Lives and Pets

allison-cochrane-VTZYBr582mc-unsplash.jpg

Tweet, tweet, tweet...-where is the bird?-. I was on the beach, I looked for it in the sand, on the shore, in the water, in the sky ... where did it come from?. Again and louder: Tweet, tweet, tweet.. but no trace of the bird, till my companion said to me: look straight ahead, at your height! : then I saw him on the bather's shoulder. It was a beautiful little parrot. It would measure about 10 cm plus a long tail feathers. Gray plumage body but with  prominent white flashes on the outer edges of each wing and also in part of the face. On each cheek, red spots as a rouge and the most spectacular: a stylish and yellow erectil crest. Without realizing it, I said out loud the first thing I thought: “Wow, a little pirate's parrot”.

From that moment on, the proud owner of the bird non-stop talking about his faithful companion.

- He is Carlitos, is a nymph cockatoo also knowed as Carolina. I took him since he was a newborn.

-  Isn't it tied up?

- No, he doesn't escape. On the contrary, I cannot separate myself from him, he immediately becomes uneasy. He wakes me up every morning calling me by name, we go shopping together and he goes with me on the bike. Right Carlitos?.

- Tweet -this time whith a sharper sound and also a quick change in the crest, now dramatically vertical.

- Amazing!-. I don't know if I answered Carlitos or his owner.

- Yes, it is my best company and it conquers everyone. That is why I have made him an instragram profile, you can follow him. We took a photo with the special couple and said goodbye to both of them.
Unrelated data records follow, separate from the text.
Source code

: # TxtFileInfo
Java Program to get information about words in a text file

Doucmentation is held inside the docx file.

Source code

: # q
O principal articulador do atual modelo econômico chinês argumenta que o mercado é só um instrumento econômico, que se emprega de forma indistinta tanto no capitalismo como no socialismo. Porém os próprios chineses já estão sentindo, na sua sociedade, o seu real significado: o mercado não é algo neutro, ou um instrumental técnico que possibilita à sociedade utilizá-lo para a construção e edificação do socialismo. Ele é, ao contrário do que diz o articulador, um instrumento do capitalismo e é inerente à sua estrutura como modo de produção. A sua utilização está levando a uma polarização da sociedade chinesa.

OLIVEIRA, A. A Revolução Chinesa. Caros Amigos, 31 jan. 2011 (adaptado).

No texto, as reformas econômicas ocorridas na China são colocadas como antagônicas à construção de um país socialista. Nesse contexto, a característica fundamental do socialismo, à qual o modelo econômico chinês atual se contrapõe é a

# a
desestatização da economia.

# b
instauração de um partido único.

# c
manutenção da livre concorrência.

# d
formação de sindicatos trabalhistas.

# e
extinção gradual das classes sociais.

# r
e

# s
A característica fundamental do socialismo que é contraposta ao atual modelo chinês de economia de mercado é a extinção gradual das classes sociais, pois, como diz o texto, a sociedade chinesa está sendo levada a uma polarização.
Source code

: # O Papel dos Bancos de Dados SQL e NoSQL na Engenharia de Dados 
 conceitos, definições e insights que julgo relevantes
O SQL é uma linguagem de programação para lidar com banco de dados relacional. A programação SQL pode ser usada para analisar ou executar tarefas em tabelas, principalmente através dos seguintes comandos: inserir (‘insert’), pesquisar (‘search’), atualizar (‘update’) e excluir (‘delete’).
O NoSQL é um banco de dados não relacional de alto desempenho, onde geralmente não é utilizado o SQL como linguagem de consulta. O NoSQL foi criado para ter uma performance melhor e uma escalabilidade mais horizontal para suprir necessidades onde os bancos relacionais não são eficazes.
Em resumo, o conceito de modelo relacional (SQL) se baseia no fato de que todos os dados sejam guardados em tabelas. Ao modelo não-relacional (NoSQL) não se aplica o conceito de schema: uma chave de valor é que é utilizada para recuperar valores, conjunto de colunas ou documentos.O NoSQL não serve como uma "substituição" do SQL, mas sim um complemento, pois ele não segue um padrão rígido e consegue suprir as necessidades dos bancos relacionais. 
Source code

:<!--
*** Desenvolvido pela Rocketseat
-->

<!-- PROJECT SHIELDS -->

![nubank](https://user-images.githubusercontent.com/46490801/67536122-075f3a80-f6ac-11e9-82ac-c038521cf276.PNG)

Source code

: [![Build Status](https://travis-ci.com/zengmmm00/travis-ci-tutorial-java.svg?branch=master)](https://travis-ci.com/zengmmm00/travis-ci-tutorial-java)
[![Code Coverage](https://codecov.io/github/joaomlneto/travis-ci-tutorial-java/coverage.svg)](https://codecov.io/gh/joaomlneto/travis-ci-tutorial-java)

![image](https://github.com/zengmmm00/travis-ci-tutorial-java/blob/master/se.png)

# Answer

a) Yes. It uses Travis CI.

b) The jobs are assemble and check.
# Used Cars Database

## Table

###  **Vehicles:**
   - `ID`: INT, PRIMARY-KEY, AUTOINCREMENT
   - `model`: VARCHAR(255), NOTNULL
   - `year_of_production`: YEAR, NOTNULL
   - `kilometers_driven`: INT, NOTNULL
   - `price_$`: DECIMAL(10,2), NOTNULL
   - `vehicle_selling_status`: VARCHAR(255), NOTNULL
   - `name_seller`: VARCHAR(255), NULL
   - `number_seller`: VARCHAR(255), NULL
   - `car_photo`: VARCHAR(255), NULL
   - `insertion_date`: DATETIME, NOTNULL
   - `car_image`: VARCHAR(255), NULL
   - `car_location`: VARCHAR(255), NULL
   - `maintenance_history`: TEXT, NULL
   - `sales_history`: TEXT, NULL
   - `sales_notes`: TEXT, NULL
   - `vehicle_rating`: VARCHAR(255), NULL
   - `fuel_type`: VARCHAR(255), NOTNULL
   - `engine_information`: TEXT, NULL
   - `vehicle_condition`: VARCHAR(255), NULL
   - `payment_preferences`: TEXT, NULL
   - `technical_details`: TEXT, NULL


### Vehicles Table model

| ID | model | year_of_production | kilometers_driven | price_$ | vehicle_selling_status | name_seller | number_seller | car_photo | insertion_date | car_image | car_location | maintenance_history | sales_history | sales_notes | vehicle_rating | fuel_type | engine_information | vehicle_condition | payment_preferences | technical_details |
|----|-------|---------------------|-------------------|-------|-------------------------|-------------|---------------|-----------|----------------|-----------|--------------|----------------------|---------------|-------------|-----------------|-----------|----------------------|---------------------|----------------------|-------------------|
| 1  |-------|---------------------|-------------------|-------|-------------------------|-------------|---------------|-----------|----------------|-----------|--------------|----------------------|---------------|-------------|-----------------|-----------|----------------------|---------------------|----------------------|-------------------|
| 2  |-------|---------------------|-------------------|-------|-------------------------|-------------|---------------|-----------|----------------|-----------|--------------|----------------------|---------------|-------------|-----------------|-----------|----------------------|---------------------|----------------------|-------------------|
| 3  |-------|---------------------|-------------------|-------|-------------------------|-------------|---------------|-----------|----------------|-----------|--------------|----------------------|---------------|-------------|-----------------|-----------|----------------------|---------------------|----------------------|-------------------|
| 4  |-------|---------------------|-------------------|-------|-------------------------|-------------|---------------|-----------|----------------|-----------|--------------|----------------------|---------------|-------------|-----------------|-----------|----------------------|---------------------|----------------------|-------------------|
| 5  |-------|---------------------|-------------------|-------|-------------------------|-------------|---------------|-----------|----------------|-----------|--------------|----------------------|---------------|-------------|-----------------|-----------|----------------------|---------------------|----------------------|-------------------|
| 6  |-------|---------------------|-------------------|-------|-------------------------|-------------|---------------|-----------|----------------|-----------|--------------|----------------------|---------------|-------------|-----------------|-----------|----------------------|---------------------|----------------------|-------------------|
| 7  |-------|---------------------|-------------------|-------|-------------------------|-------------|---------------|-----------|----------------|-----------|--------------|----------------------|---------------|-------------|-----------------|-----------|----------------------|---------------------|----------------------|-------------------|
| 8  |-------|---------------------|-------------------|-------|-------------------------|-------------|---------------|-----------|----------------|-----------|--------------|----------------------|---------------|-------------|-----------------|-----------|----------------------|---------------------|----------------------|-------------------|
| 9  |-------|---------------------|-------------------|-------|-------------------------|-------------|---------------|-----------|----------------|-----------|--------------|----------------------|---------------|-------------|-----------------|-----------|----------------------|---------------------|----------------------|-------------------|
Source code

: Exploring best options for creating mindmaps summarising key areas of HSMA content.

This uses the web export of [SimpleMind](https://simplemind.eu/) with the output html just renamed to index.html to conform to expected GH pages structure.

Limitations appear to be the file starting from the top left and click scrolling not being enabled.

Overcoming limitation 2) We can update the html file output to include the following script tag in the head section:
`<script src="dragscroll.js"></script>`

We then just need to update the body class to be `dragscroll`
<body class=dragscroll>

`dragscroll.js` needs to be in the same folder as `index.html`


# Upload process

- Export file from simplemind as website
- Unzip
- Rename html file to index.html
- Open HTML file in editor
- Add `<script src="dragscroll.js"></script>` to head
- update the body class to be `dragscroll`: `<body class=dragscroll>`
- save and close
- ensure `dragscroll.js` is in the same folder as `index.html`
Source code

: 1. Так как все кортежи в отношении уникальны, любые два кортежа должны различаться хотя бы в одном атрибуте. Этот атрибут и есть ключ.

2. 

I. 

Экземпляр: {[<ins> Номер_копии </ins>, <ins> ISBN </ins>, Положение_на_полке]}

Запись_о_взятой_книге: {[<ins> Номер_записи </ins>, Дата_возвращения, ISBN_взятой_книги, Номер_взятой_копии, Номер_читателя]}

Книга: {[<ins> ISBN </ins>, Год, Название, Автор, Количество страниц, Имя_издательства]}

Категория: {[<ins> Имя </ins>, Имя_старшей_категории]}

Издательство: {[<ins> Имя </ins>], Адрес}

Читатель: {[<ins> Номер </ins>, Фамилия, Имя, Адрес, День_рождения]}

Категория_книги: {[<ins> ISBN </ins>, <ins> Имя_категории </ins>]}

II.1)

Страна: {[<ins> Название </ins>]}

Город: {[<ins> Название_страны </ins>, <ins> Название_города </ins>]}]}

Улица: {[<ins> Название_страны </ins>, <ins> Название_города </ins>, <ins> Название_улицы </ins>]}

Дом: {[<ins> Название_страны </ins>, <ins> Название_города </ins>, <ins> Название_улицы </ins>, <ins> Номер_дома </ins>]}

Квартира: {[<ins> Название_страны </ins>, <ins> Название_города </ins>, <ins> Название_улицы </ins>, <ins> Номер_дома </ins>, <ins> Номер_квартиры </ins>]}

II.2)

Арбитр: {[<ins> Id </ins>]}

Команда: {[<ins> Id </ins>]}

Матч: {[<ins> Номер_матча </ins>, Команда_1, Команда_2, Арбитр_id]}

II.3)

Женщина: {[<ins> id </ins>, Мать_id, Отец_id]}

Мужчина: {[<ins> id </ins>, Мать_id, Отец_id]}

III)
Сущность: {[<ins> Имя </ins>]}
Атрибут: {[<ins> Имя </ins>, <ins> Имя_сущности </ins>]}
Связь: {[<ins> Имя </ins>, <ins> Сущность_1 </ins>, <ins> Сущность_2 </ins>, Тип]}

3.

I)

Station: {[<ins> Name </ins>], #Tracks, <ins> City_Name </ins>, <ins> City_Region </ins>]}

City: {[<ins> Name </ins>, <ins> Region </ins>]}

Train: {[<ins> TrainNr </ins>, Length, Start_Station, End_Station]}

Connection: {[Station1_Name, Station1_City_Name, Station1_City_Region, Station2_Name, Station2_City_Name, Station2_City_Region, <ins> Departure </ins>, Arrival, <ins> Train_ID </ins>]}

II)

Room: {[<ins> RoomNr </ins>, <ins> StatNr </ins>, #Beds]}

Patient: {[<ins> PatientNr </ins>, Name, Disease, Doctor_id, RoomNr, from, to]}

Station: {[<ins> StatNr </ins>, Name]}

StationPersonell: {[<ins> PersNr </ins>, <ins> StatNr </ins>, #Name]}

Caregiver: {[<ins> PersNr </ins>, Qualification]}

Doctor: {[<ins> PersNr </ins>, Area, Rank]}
On my way home, a question came to me: Will there be times when they are separated?. I want to imagine that in intimate moments, scatological or romantic ones, Carlitos fly away for a while. On the other hand, the bond seemed as strong as that of a tree and a branch, always together except for something strange that separates them.

I still haven’t introduced myself, oh my dog!. A clarification: the latter is my expression. I have always believed more in dogs than in gods. I am simply one of those who to believe in something I have to see it, or at least to feel and love it. Since I was born I have had a dog at home, for me he is the most faithful and sensible companion in my family. Sometimes I feel he is the one who understands me the best, even when I don’t even explain myself, hence my pun. 

So, I AM SARA, I am 17 years old and I am lost. Well, that is what my parent tell me. My friends laugh, the say I’m the most focused of all. I don’t really think like my parents or my friends. I am Sara, I am in the process of taking off. Deep down I identify with the parakeet that we met this morning but with the difference that I do want to separate but I need to define the course. 

Adults say it is typical at my age to be like this, I have discovered that it is not just typycal of my age. Every time something interrupts or changes emptiness appears, there is that vertigo that shakes the whole body….and then, blessed pets!: you have accompained me in that sea of doubts since your unconditional acceptance. 

Today is my first day in the rental room that I have chosen in this big city, Barna. In fact, today is the first time that I am going to live in a house without a pet. Well, also the first time I go to share a flat with people who are not my parents.

Nerves invade me, I do not know if they are the good ones or the bad ones, but I do know that if my dear Trasto, my dog, were here he would look at me from below with a knowing look, and would find out before me what to do to get relief. I miss that when entering the house someone greets me by jumping and wagging his tail!. Maybe my roommates will accept that I can adopt a parakeet. 

Be that as it may, I have something clear: I still need to have an animal nearby.